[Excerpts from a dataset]

######

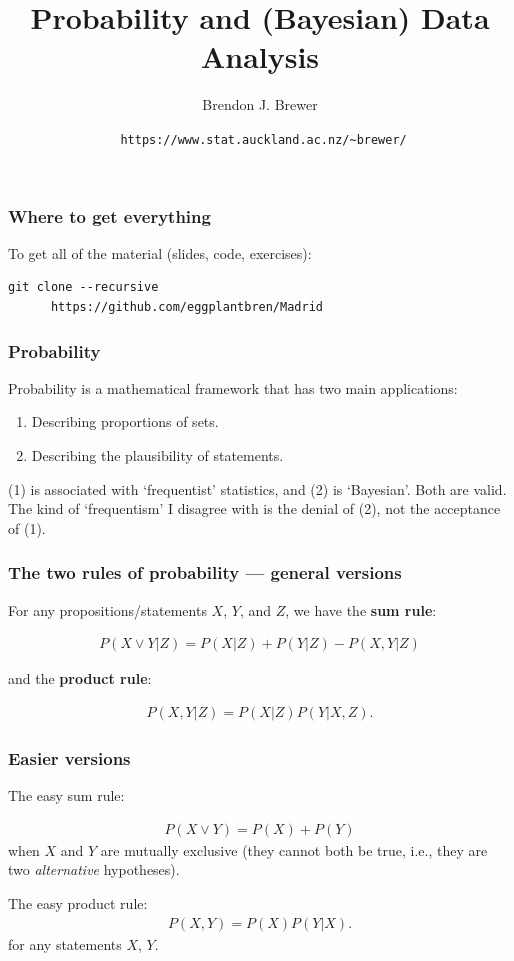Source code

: \documentclass{beamer}
\title{Probability and (Bayesian) Data Analysis}
\author{Brendon J. Brewer}
\institute{Department of Statistics\\
The University of Auckland}
\date{{\tt \color{blue} https://www.stat.auckland.ac.nz/\~{ }brewer/}}
\begin{document}
\frame{\titlepage}


\begin{frame}[t, fragile]
\frametitle{Where to get everything}

To get all of the material (slides, code, exercises):\vspace{1em}

\begin{center}
\begin{verbatim}
git clone --recursive
      https://github.com/eggplantbren/Madrid
\end{verbatim}
\end{center}

\end{frame}



\begin{frame}
\frametitle{Probability}

Probability is a mathematical framework that has two main applications:
\vspace{0.5em}
\begin{enumerate}
  \item[(1)] Describing proportions of sets.
  \item[(2)] Describing the plausibility of statements.
\end{enumerate}
\vspace{1em}
(1) is associated with `frequentist' statistics, and (2) is `Bayesian'.
Both are valid. The kind of `frequentism' I disagree with is the denial
of (2), not the acceptance of (1).

\end{frame}


\begin{frame}
\frametitle{The two rules of probability --- general versions}
For any propositions/statements $X$, $Y$, and $Z$, we have
the {\bf sum rule}:

\begin{align}
P(X \vee Y | Z) = P(X | Z) + P(Y | Z) - P(X, Y | Z)
\end{align}

and the {\bf product rule}:

\begin{align}
P(X, Y | Z) = P(X | Z)P(Y | X, Z).
\end{align}

\end{frame}


\begin{frame}
\frametitle{Easier versions}
The easy sum rule:

\begin{align}
P(X \vee Y) = P(X) + P(Y)
\end{align}
when $X$ and $Y$ are mutually exclusive (they cannot both be true, i.e.,
they are two {\em alternative} hypotheses).

The easy product rule:
\begin{align}
P(X, Y) = P(X)P(Y | X).
\end{align}
for any statements $X$, $Y$.

\end{frame}
\end{document}
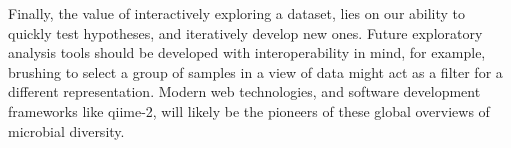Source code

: Finally, the value of interactively exploring a dataset, lies on our ability to
quickly test hypotheses, and iteratively develop new ones. Future exploratory
analysis tools should be developed with interoperability in mind, for example,
brushing to select a group of samples in a view of data might act as a filter
for a different representation. Modern web technologies, and software
development frameworks like \gls{qiime}-2, will likely be the pioneers of these
global overviews of microbial diversity.
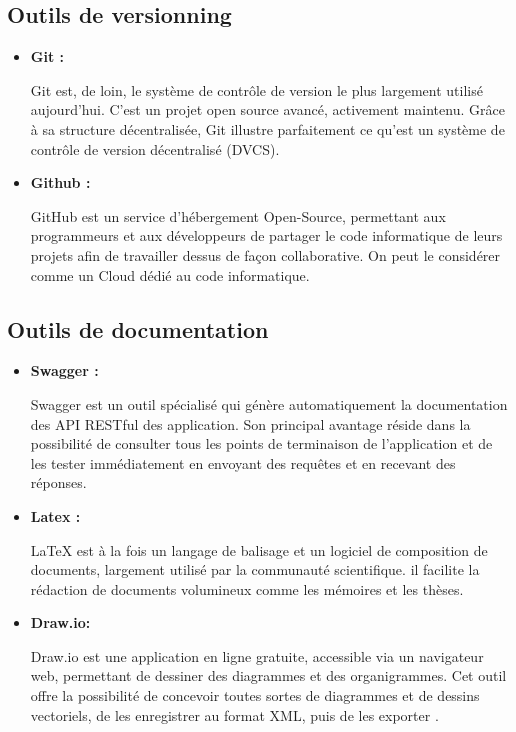     \subsection{Outils de versionning}
    \begin{itemize}
        \item \textbf{Git : }
                    \par Git est, de loin, le système de contrôle de version le plus largement utilisé aujourd'hui. C'est un projet open source avancé, activement maintenu. 
                     Grâce à sa structure décentralisée, Git illustre parfaitement ce qu'est un système de contrôle de version décentralisé (DVCS)\cite{git}.
        \item\textbf{Github :}
                \par GitHub est un service d'hébergement Open-Source, permettant aux programmeurs et aux développeurs de partager le code informatique de leurs projets afin de travailler dessus de façon collaborative. On peut le considérer comme un Cloud dédié au code informatique\cite{github}.
        \end{itemize}
    \subsection{Outils de documentation}
        \begin{itemize}
            \item\textbf{Swagger : }
                        \par Swagger est un outil spécialisé qui génère automatiquement la documentation des API RESTful des application.  
                        Son principal avantage réside dans la possibilité de consulter tous les points de terminaison de l'application et de les tester immédiatement en envoyant des requêtes et en recevant des réponses\cite{swagger}.
            \item\textbf{Latex :}

                    \par LaTeX est à la fois un langage de balisage et un logiciel de composition de documents,
                     largement utilisé par la communauté scientifique.
                      il facilite la rédaction de documents volumineux comme les mémoires et les thèses\cite{latex}.
            \item\textbf{Draw.io:}
                    \par Draw.io est une application en ligne gratuite, accessible via un navigateur web, permettant de dessiner des diagrammes et des organigrammes. 
                    Cet outil offre la possibilité de concevoir toutes sortes de diagrammes et de dessins vectoriels, de les enregistrer au format XML, puis de les exporter \cite{draw}.
            \end{itemize}
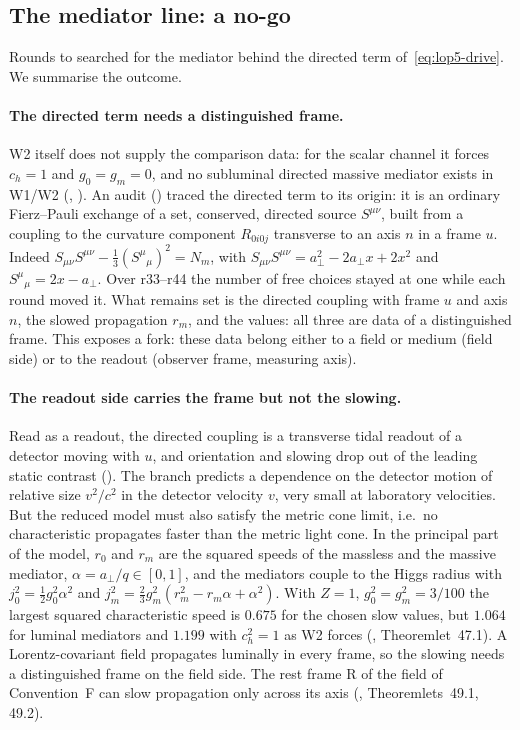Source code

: \subsection{The mediator line: a no-go}
\label{sec:lop5-mediator}

Rounds  to  searched for the mediator behind the directed term of~\eqref{eq:lop5-drive}.  We summarise the outcome.

\paragraph{The directed term needs a distinguished frame.}
W2 itself does not supply the comparison data: for the scalar channel it forces $c_h=1$ and $g_0=g_m=0$, and no subluminal directed massive
mediator exists in W1/W2 (, ).  An audit () traced the directed term to its origin: it is an ordinary Fierz--Pauli
exchange of a set, conserved, directed source $S^{\mu\nu}$, built from a coupling to the curvature component $R_{0i0j}$ transverse to an axis $n$
in a frame $u$.  Indeed $S_{\mu\nu}S^{\mu\nu}-\tfrac13(S^\mu{}_\mu)^2=N_m$, with $S_{\mu\nu}S^{\mu\nu}=a_\perp^2-2a_\perp x+2x^2$ and
$S^\mu{}_\mu=2x-a_\perp$.  Over r33--r44 the number of free choices stayed at one while each round moved it.  What remains set is the directed
coupling with frame $u$ and axis $n$, the slowed propagation $r_m$, and the values: all three are data of a distinguished frame.  This exposes a
fork: these data belong either to a field or medium (field side) or to the readout (observer frame, measuring axis).

\paragraph{The readout side carries the frame but not the slowing.}
Read as a readout, the directed coupling is a transverse tidal readout of a detector moving with $u$, and orientation and slowing drop out of the
leading static contrast ().  The branch predicts a dependence on the detector motion of relative size $v^2/c^2$ in the detector velocity $v$, very small at
laboratory velocities.  But the reduced model must also satisfy the metric cone limit, i.e.\ no characteristic propagates faster than the
metric light cone.  In the principal part of the model, $r_0$ and $r_m$ are the squared speeds of the massless and the massive mediator,
$\alpha=a_\perp/q\in[0,1]$, and the mediators couple to the Higgs radius with $j_0^2=\tfrac12g_0^2\alpha^2$ and
$j_m^2=\tfrac23g_m^2(r_m^2-r_m\alpha+\alpha^2)$.  With $Z=1$, $g_0^2=g_m^2=3/100$ the largest squared characteristic speed is $0.675$ for the chosen slow values, but $1.064$
for luminal mediators and $1.199$ with $c_h^2=1$ as W2 forces (, Theoremlet~47.1).  A Lorentz-covariant field propagates luminally in
every frame, so the slowing needs a distinguished frame on the field side.  The rest frame R of the field of Convention~F can slow propagation only
across its axis (, Theoremlets~49.1, 49.2).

######

Repeat every record above exactly, but drop the pictures.

§ Answer space
Source code

: \documentclass{beamer}
\title{Probability and (Bayesian) Data Analysis}
\author{Brendon J. Brewer}
\institute{Department of Statistics\\
The University of Auckland}
\date{{\tt \color{blue} https://www.stat.auckland.ac.nz/\~{ }brewer/}}
\begin{document}
\frame{\titlepage}


\begin{frame}[t, fragile]
\frametitle{Where to get everything}

To get all of the material (slides, code, exercises):\vspace{1em}

\begin{center}
\begin{verbatim}
git clone --recursive
      https://github.com/eggplantbren/Madrid
\end{verbatim}
\end{center}

\end{frame}



\begin{frame}
\frametitle{Probability}

Probability is a mathematical framework that has two main applications:
\vspace{0.5em}
\begin{enumerate}
  \item[(1)] Describing proportions of sets.
  \item[(2)] Describing the plausibility of statements.
\end{enumerate}
\vspace{1em}
(1) is associated with `frequentist' statistics, and (2) is `Bayesian'.
Both are valid. The kind of `frequentism' I disagree with is the denial
of (2), not the acceptance of (1).

\end{frame}


\begin{frame}
\frametitle{The two rules of probability --- general versions}
For any propositions/statements $X$, $Y$, and $Z$, we have
the {\bf sum rule}:

\begin{align}
P(X \vee Y | Z) = P(X | Z) + P(Y | Z) - P(X, Y | Z)
\end{align}

and the {\bf product rule}:

\begin{align}
P(X, Y | Z) = P(X | Z)P(Y | X, Z).
\end{align}

\end{frame}


\begin{frame}
\frametitle{Easier versions}
The easy sum rule:

\begin{align}
P(X \vee Y) = P(X) + P(Y)
\end{align}
when $X$ and $Y$ are mutually exclusive (they cannot both be true, i.e.,
they are two {\em alternative} hypotheses).

The easy product rule:
\begin{align}
P(X, Y) = P(X)P(Y | X).
\end{align}
for any statements $X$, $Y$.

\end{frame}
\end{document}
Source code

: Finally, the value of interactively exploring a dataset, lies on our ability to
quickly test hypotheses, and iteratively develop new ones. Future exploratory
analysis tools should be developed with interoperability in mind, for example,
brushing to select a group of samples in a view of data might act as a filter
for a different representation. Modern web technologies, and software
development frameworks like \gls{qiime}-2, will likely be the pioneers of these
global overviews of microbial diversity.
     \subsection{Outils de versionning}
    \begin{itemize}
        \item \textbf{Git : }
                    \par Git est, de loin, le système de contrôle de version le plus largement utilisé aujourd'hui. C'est un projet open source avancé, activement maintenu. 
                     Grâce à sa structure décentralisée, Git illustre parfaitement ce qu'est un système de contrôle de version décentralisé (DVCS)\cite{git}.
        \item\textbf{Github :}
                \par GitHub est un service d'hébergement Open-Source, permettant aux programmeurs et aux développeurs de partager le code informatique de leurs projets afin de travailler dessus de façon collaborative. On peut le considérer comme un Cloud dédié au code informatique\cite{github}.
        \end{itemize}
    \subsection{Outils de documentation}
        \begin{itemize}
            \item\textbf{Swagger : }
                        \par Swagger est un outil spécialisé qui génère automatiquement la documentation des API RESTful des application.  
                        Son principal avantage réside dans la possibilité de consulter tous les points de terminaison de l'application et de les tester immédiatement en envoyant des requêtes et en recevant des réponses\cite{swagger}.
            \item\textbf{Latex :}

                    \par LaTeX est à la fois un langage de balisage et un logiciel de composition de documents,
                     largement utilisé par la communauté scientifique.
                      il facilite la rédaction de documents volumineux comme les mémoires et les thèses\cite{latex}.
            \item\textbf{Draw.io:}
                    \par Draw.io est une application en ligne gratuite, accessible via un navigateur web, permettant de dessiner des diagrammes et des organigrammes. 
                    Cet outil offre la possibilité de concevoir toutes sortes de diagrammes et de dessins vectoriels, de les enregistrer au format XML, puis de les exporter \cite{draw}.
            \end{itemize}
Source code

: \subsection{The mediator line: a no-go}
\label{sec:lop5-mediator}

Rounds  to  searched for the mediator behind the directed term of~\eqref{eq:lop5-drive}.  We summarise the outcome.

\paragraph{The directed term needs a distinguished frame.}
W2 itself does not supply the comparison data: for the scalar channel it forces $c_h=1$ and $g_0=g_m=0$, and no subluminal directed massive
mediator exists in W1/W2 (, ).  An audit () traced the directed term to its origin: it is an ordinary Fierz--Pauli
exchange of a set, conserved, directed source $S^{\mu\nu}$, built from a coupling to the curvature component $R_{0i0j}$ transverse to an axis $n$
in a frame $u$.  Indeed $S_{\mu\nu}S^{\mu\nu}-\tfrac13(S^\mu{}_\mu)^2=N_m$, with $S_{\mu\nu}S^{\mu\nu}=a_\perp^2-2a_\perp x+2x^2$ and
$S^\mu{}_\mu=2x-a_\perp$.  Over r33--r44 the number of free choices stayed at one while each round moved it.  What remains set is the directed
coupling with frame $u$ and axis $n$, the slowed propagation $r_m$, and the values: all three are data of a distinguished frame.  This exposes a
fork: these data belong either to a field or medium (field side) or to the readout (observer frame, measuring axis).

\paragraph{The readout side carries the frame but not the slowing.}
Read as a readout, the directed coupling is a transverse tidal readout of a detector moving with $u$, and orientation and slowing drop out of the
leading static contrast ().  The branch predicts a dependence on the detector motion of relative size $v^2/c^2$ in the detector velocity $v$, very small at
laboratory velocities.  But the reduced model must also satisfy the metric cone limit, i.e.\ no characteristic propagates faster than the
metric light cone.  In the principal part of the model, $r_0$ and $r_m$ are the squared speeds of the massless and the massive mediator,
$\alpha=a_\perp/q\in[0,1]$, and the mediators couple to the Higgs radius with $j_0^2=\tfrac12g_0^2\alpha^2$ and
$j_m^2=\tfrac23g_m^2(r_m^2-r_m\alpha+\alpha^2)$.  With $Z=1$, $g_0^2=g_m^2=3/100$ the largest squared characteristic speed is $0.675$ for the chosen slow values, but $1.064$
for luminal mediators and $1.199$ with $c_h^2=1$ as W2 forces (, Theoremlet~47.1).  A Lorentz-covariant field propagates luminally in
every frame, so the slowing needs a distinguished frame on the field side.  The rest frame R of the field of Convention~F can slow propagation only
across its axis (, Theoremlets~49.1, 49.2).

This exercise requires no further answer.